In preparation for the rollout of this initiative, the bank and the Government of Portugal have signed an agreement to provide language training to African Development Bank staff interested in learning Portuguese, as well as professional conference translation services.
The language-learning cooperation agreement, signed by the Institute for Cooperation and the Portuguese Language (Camões – Instituto da Cooperação e da Língua, I.P.) and the bank at the AfDB headquarters in Abidjan, also provides conditions for the translation and dissemination of the Bank’s standard project procurement and financial management documents into Portuguese.
“The Lusaphone countries are not one contiguous group. What we are talking about here has a cultural, linguistic, political and economic perspective. I believe Portugal will play a key role in bringing about greater integration,” AfDB President Akinwumi Adesina told the visiting Portuguese delegation led by Teresa Ribeiro, Portugal’s Secretary of State for Foreign Affairs and Cooperation.
“As a bank, we are committed to this. We are also delighted about the Portuguese training agreement we have signed,” Adesina said.
Teresa Ribeiro commended President Adesina for his vision and the bank’s support to Lusaphone countries. She welcomed the possibility of a compact that could respond to challenges facing the Portuguese-speaking countries.
“What we want to achieve with the African Development Bank is a very ambitious programme that responds to critical issues. The countries need the compact to enable investors,” she said.
As part of the Bank’s catalytic role, it is relying on the historical, cultural and language bonds that unite Africa’s Portuguese-speaking countries with Portugal and Brazil, to help stimulate greater economic ties, private-sector business growth and trade opportunities.
The Bank has also initiated a Compact for Development for the Community of Portuguese Language Countries (CPLP) with the Government of Portugal to help unlock growth opportunities, develop the potential of untapped natural resources and create local capacity to design and manage projects.
The compact is expected to be signed at the bank’s Annual Meetings, taking place from May 21-25, 2018 in Busan, Korea.
President Adesina spoke about the planned introduction of de-risking instruments to help attract private investors to Portuguese-speaking African countries.
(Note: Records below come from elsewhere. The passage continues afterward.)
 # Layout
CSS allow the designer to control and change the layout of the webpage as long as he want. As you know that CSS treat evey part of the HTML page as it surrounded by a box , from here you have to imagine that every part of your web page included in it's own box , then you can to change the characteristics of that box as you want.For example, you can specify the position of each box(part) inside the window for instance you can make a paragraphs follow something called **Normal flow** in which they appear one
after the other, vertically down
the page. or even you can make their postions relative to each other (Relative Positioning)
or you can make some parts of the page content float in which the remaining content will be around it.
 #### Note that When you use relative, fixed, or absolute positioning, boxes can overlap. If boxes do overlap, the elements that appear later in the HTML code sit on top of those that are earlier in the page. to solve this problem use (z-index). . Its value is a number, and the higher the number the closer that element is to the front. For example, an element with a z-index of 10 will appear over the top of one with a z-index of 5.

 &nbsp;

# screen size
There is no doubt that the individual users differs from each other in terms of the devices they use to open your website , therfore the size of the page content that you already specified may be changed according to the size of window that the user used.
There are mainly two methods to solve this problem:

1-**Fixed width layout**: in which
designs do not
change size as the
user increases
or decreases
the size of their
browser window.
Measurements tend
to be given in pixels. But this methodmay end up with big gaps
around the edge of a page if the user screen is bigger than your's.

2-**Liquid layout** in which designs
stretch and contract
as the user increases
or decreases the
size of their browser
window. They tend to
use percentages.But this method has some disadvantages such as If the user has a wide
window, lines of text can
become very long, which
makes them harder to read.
He thanked the Government of Portugal for its support and for the deposit of its paid subscriptions to the African Development Fund, the bank’s concessional window.
The President stressed the crucial role the private sector could play in enhancing growth, and described the Africa Investment Forum (AIF) as the bank’s strategy to leverage capital, global pension funds, and capital funds to invest in Africa in a very smart way.
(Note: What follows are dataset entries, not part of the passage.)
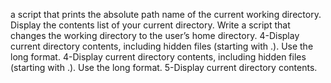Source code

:  a script that prints the absolute path name of the current working directory.
Display the contents list of your current directory.
Write a script that changes the working directory to the user’s home directory.
4-Display current directory contents, including hidden files (starting with .). Use the long format.
4-Display current directory contents, including hidden files (starting with .). Use the long format.
5-Display current directory contents.
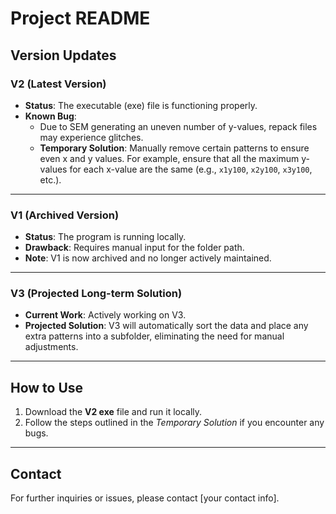 # Project README

## Version Updates

### **V2 (Latest Version)**
- **Status**: The executable (exe) file is functioning properly.
- **Known Bug**:
  - Due to SEM generating an uneven number of y-values, repack files may experience glitches.
  - **Temporary Solution**: Manually remove certain patterns to ensure even x and y values. For example, ensure that all the maximum y-values for each x-value are the same (e.g., `x1y100`, `x2y100`, `x3y100`, etc.).

---

### **V1 (Archived Version)**
- **Status**: The program is running locally.
- **Drawback**: Requires manual input for the folder path.
- **Note**: V1 is now archived and no longer actively maintained.

---

### **V3 (Projected Long-term Solution)**
- **Current Work**: Actively working on V3.
- **Projected Solution**: V3 will automatically sort the data and place any extra patterns into a subfolder, eliminating the need for manual adjustments.

---

## How to Use

1. Download the **V2 exe** file and run it locally.
2. Follow the steps outlined in the *Temporary Solution* if you encounter any bugs.

---

## Contact

For further inquiries or issues, please contact [your contact info].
The bank is planning to have a special session for Lusaphone investors at the inaugural Africa Investment Forum, scheduled for November 7-9, 2018 in Johannesburg, South Africa.
Adesina underscored the importance of the Portuguese Technical Cooperation Fund, which Portugal has put in place for the bank’s use. The Fund, he said, has been instrumental in enabling the Bank to provide technical support to Lusophone countries on the continent.
Countries under the Community of Portuguese Language Countries (CPLP) of Africa include Angola, Cabo Verde, Equatorial Guinea, Guinea-Bissau, Mozambique and São Tomé and Príncipe.